À côté de Hisham Fageeh, formé au one man show dans les universités américaines, on trouve en effet Alaa Wardi, un musicien assez singulier qui a gagné une belle notoriété en diffusant, notamment sur YouTube, ses interprétations a capella de toutes sortes de succès, arabes ou internationaux. Rien de religieux là-dedans. En revanche, l’influence musicale d’un chanteur virtuose tel que Bobby McFerrin est probable. De plus, Alaa Wardi n’hésite pas, quand il en a envie, à s’accompagner d’instruments. Il a d’ailleurs fondé en Jordanie un groupe de rock alternatif, Hayajan Tumulte »).

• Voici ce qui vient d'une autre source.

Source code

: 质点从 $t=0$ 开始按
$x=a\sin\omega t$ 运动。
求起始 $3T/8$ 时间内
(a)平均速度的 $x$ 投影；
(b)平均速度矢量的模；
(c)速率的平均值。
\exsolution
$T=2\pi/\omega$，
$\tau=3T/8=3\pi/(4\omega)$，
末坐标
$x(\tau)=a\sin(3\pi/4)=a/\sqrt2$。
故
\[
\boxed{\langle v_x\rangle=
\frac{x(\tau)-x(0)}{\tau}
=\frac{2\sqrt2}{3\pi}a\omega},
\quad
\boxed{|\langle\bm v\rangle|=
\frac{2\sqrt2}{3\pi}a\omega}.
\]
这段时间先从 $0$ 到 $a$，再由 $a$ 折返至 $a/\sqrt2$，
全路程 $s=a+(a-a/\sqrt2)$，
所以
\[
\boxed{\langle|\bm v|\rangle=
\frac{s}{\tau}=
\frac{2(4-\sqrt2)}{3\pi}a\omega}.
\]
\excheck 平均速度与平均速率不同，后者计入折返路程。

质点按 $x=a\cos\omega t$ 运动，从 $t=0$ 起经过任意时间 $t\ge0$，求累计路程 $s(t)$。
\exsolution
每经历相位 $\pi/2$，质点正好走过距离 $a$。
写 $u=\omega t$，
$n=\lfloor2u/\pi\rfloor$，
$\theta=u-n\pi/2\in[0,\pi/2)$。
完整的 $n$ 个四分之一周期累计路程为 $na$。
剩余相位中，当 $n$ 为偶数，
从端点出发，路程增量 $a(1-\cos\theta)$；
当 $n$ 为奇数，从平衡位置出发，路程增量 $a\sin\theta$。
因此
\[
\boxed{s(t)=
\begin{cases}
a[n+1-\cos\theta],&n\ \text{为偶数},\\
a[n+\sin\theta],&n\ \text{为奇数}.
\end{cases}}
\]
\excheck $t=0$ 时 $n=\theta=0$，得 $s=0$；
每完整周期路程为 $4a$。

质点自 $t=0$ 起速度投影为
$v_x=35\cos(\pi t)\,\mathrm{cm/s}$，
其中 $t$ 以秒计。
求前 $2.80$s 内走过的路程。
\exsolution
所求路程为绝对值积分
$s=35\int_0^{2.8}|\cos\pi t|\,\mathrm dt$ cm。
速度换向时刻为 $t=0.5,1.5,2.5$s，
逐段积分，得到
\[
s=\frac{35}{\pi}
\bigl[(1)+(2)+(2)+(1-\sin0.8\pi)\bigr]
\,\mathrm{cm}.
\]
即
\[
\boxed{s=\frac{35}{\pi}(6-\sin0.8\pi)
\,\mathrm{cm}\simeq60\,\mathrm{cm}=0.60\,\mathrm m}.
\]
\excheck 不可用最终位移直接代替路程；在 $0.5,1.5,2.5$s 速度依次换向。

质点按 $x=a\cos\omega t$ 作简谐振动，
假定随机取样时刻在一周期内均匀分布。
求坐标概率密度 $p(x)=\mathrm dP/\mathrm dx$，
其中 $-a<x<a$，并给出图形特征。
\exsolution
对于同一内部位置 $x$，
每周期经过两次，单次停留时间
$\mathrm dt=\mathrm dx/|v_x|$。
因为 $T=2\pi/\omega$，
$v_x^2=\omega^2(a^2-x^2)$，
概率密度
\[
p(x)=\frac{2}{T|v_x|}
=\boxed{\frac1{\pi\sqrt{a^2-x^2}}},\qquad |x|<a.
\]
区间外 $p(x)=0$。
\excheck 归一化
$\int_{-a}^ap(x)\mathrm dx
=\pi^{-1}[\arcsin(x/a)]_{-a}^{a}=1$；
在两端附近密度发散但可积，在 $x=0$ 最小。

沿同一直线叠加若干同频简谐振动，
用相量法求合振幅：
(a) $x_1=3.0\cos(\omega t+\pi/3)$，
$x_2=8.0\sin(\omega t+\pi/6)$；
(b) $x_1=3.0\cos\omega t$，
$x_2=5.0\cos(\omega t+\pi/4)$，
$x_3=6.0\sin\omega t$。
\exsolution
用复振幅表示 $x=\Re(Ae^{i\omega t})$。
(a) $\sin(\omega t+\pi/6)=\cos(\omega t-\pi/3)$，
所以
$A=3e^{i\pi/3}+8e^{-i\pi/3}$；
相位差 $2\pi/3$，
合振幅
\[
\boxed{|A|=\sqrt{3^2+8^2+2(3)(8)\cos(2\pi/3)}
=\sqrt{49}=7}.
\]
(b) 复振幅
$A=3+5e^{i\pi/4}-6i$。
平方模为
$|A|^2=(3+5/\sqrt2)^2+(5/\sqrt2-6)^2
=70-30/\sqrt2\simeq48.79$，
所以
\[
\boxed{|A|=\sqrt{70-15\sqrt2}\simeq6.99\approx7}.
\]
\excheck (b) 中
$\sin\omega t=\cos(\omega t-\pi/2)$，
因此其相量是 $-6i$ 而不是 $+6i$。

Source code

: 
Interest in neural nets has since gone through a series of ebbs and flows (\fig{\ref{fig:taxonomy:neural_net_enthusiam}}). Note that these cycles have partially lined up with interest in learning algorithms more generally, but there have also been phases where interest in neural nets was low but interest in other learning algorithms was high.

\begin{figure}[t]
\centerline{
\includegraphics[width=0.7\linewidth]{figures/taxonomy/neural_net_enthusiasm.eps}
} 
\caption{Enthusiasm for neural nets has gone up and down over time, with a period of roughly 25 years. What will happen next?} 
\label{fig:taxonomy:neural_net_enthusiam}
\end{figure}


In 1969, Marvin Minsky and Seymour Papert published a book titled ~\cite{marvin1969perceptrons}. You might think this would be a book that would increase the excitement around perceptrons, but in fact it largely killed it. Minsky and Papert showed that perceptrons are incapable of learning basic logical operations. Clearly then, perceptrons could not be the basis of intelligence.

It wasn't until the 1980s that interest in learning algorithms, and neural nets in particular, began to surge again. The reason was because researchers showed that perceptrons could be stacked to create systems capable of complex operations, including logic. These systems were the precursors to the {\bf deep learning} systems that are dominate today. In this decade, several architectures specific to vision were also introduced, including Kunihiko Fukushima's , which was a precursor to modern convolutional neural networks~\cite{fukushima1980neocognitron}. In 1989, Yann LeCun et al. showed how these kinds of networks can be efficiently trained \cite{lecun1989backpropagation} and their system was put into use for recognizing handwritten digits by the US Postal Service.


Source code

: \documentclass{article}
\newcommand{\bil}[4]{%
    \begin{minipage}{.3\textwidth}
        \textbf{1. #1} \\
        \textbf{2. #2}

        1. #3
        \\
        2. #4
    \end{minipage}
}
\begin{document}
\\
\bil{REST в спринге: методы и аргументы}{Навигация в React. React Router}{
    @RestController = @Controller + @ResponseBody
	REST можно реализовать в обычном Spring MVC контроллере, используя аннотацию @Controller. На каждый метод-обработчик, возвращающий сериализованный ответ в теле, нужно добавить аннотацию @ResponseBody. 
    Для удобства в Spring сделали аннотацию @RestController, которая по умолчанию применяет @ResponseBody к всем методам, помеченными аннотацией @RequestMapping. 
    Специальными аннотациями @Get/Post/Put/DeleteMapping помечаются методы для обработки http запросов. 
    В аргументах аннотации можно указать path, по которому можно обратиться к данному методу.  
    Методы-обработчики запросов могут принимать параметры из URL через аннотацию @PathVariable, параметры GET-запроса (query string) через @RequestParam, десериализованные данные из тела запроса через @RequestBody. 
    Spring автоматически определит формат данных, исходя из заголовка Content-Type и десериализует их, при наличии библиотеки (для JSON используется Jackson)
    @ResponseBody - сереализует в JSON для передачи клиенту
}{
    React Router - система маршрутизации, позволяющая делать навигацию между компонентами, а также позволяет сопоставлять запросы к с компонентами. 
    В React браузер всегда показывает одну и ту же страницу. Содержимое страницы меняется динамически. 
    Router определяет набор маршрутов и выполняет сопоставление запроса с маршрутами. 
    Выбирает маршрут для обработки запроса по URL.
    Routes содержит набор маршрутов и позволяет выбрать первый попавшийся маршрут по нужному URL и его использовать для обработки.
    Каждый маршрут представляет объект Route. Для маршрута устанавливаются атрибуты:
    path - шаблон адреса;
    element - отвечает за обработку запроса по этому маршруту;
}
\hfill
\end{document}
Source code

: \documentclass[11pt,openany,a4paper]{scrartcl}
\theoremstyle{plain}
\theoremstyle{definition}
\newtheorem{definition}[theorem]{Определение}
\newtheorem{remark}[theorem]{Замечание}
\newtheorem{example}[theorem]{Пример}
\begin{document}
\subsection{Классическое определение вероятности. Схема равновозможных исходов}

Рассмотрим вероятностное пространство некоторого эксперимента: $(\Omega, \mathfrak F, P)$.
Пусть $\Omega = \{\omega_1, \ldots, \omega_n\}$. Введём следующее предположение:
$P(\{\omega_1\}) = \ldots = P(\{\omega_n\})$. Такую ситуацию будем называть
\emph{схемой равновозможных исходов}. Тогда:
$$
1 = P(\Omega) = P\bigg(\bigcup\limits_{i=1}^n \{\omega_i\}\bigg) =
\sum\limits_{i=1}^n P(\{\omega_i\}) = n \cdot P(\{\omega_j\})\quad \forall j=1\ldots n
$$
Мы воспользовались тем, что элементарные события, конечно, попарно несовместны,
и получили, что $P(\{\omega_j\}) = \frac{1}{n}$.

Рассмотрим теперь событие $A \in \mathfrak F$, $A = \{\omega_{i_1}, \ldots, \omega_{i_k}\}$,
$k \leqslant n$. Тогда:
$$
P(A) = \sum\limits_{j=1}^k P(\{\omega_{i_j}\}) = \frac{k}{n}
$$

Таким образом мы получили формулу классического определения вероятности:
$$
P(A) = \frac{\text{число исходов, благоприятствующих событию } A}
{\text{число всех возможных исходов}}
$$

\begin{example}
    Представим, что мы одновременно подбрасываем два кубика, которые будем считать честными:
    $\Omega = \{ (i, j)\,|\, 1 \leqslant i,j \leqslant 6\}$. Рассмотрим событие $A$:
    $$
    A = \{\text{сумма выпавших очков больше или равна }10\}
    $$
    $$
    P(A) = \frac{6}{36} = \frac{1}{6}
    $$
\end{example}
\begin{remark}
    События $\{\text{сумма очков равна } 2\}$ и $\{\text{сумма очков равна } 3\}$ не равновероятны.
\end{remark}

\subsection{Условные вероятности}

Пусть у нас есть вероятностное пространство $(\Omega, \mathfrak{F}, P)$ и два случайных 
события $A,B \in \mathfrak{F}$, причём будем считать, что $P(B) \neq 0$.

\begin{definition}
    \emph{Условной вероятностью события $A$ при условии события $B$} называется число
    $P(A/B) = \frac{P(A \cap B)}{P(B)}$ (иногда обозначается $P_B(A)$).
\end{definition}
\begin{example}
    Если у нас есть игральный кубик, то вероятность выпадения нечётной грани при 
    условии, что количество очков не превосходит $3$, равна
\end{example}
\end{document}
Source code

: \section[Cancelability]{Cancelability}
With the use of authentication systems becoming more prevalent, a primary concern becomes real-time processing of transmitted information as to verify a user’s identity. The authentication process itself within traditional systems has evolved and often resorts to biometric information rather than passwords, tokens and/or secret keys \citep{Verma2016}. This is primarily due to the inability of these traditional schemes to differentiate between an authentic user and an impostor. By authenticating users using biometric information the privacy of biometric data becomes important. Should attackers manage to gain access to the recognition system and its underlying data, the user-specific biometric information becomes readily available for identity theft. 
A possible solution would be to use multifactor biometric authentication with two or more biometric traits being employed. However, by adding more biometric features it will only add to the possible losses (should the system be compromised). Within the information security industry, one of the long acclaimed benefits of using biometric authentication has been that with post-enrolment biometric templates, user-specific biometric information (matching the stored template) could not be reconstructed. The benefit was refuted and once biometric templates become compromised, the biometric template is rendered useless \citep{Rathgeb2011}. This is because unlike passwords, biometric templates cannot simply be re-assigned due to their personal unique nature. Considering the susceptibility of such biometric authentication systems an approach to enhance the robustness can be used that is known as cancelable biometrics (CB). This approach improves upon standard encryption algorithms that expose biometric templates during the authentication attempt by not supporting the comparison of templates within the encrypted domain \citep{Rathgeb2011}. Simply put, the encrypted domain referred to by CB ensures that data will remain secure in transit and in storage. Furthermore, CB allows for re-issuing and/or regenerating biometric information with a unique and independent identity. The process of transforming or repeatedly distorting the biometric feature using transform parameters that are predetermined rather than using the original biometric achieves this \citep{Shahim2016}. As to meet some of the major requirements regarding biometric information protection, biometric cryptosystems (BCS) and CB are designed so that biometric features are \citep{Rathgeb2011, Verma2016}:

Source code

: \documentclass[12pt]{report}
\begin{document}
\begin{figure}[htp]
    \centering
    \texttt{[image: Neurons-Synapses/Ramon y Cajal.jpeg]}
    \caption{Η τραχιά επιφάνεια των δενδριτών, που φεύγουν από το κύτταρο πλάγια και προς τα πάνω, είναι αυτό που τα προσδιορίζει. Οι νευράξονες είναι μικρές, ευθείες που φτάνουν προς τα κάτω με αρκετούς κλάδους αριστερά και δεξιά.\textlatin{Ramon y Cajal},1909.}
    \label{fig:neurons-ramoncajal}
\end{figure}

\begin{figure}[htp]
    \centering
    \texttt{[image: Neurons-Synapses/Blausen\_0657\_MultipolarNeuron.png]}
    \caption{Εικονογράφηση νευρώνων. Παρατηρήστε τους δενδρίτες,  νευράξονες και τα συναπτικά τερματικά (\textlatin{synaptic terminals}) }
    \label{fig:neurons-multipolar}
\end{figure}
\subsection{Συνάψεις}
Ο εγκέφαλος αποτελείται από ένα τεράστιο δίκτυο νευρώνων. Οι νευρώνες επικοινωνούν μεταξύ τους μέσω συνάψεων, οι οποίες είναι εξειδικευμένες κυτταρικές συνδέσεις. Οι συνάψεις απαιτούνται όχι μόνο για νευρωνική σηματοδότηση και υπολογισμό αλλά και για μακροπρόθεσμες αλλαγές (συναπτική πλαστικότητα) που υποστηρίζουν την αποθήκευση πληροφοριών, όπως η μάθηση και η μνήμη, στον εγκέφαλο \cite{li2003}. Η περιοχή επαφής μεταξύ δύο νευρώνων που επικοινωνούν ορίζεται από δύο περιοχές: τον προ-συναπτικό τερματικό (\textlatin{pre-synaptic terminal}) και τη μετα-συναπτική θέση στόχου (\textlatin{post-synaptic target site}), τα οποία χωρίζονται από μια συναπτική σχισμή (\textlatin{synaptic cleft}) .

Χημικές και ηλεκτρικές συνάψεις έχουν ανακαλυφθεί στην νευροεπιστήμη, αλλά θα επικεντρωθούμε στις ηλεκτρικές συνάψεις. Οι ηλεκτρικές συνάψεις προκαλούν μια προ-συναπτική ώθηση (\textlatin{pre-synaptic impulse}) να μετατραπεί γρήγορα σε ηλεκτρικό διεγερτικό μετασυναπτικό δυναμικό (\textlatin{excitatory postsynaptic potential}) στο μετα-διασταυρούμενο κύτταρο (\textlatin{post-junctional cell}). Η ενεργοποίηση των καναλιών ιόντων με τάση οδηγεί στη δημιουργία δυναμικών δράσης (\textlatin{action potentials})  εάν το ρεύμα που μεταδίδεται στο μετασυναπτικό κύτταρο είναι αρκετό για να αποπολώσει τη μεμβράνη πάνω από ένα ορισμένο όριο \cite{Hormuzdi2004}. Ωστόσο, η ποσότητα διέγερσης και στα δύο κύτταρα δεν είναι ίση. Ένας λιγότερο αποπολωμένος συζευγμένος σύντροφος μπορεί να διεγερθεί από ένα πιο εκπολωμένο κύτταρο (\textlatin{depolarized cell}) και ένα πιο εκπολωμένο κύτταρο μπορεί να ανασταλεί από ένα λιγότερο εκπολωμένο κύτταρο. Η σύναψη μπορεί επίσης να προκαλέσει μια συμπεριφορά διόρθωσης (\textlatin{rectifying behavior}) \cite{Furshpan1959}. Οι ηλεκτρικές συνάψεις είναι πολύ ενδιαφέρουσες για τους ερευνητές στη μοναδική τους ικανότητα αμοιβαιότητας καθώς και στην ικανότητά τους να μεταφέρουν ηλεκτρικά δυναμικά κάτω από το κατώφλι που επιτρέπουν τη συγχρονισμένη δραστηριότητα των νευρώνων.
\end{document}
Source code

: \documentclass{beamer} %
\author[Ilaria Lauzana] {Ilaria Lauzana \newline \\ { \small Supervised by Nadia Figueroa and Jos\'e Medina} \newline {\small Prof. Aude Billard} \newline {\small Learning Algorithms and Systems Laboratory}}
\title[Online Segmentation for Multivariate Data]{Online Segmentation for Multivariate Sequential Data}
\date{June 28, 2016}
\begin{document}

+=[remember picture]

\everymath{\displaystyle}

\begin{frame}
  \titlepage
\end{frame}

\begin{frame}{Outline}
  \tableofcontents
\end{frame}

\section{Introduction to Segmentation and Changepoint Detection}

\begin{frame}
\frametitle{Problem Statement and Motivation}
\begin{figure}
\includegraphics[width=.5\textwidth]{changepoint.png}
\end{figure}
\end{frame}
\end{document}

Né d’une famille iranienne installée depuis plusieurs décennies en Arabie saoudite, Alaa Wardi s’est rendu à Amman pour y suivre des études musicales (interprétation et sound engineering). Un séjour en dehors du sol national sur une terre qui n’a pas besoin d’être américaine pour que le jeune musicien éprouve des difficultés à s’acclimater de nouveau à son environnement normal après ses études. Sans être un succès aussi spectaculaire que « No Woman, No Drive », Qurfan Dégoût »), écrit durant cette période, ne s’en est pas moins taillé un joli succès. On y voit le jeune musicien, armé de sa guitare, clamer son ras-le-bol sur le toit d’un immeuble de Riyad :

« Je suis Alaa Wardi, résident en Saoudie
Je mange, je dors, je veille en Facebookie
Je suis tellement dégoûté que cette chanson j’ai écrit
Il y en a huit autres à la poubelle déjà parties
Sauvez-moi !
Donnez-moi un visa...
Avant que je ne devienne fou ! »

‫علاء ورديـ - قرفانـ بالسعوديهـ‬

Le second couplet n’est guère plus positif :


« Trois mois à Riyad et pas vu l’ombre d’une fille !
Je rêve de partir au Canada, et même en Iran ! »

Pourtant, il n’est pas besoin de comprendre toutes les paroles pour constater que le ton n’est pas au désespoir. Alaa, Hisham et Fahad (le troisième compère, vedette également sur YouTube) partagent une même ironie joyeuse et le désir de se servir des outils à leur disposition pour changer le monde, pour changer leur monde. D’ailleurs, ils n’en font pas mystère et celui qui prend la parole sur la vidéo qui a fait le tour du monde, Hisham Fageeh, se présente lui-même comme « artist and social activist ».

Tous les trois sont des pilliers de Telfaz11, une société de production vidéo sur internet qui a pour logo C3, pour Creative Culture Catalyst. Lancées il y a à peine plus de deux ou trois ans, ses émissions attirent des centaines de milliers d’auditeurs, au point de faire de l’Arabie saoudite un des plus gros utilisateurs de vidéos au monde, avec les États-Unis et le Brésil (et sans doute de loin le premier en terme de visionnages par habitant). Mis à part son tout récent tube planétaire, dont le succès tient largement au fait qu’il est diffusé en anglais, les émissions, dans leur quasi-totalité, sont en dialecte local, et relèvent d’un type de one man show qu’on appelle aux États-Unis la stand-up comedy.

« Get up, stand up, stand up for your rights ! », comme le chantait Bob Marley...

1Historien et journaliste britannique, auteur notamment de Inside the Kingdom. Kings, Clerics, Modernists, Terrorists, and the Struggle for Saudi Arabia, Arrow, 2010.

2Lire Anne-Laure Dupont,« Nahda, la renaissance arabe », Le Monde diplomatique, mars 2009 : « Nahda est un vieux mot arabe qui signifie « le pouvoir et la force ». Il évoque l’oisillon prêt à prendre son envol. On l’utilise pour désigner les progrès de la civilisation arabe à l’époque des contacts avec l’Occident et des grandes réformes (« tanzimât ») promues par l’Empire ottoman et les pouvoirs autonomes d’Égypte et de Tunisie ».

3Le wahhabisme est un mouvement politico-religieux saoudien, fondé au XVIIIe siècle par le réformateur religieux Mohammed ben Abdelwahhab. Selon sa conception, l’islam devrait être ramené à sa forme originelle qu’il définit selon la traduction littérale et non interprétative du Coran et des hadiths authentiques. La pensée wahhabite diffère de la plupart des autres doctrines de l’Islam, s’opposant notamment à toute forme populaire de religiosité et prône une pratique religieuse purement ritualiste (d’après l’article « Wahhabisme » de Wikipédia).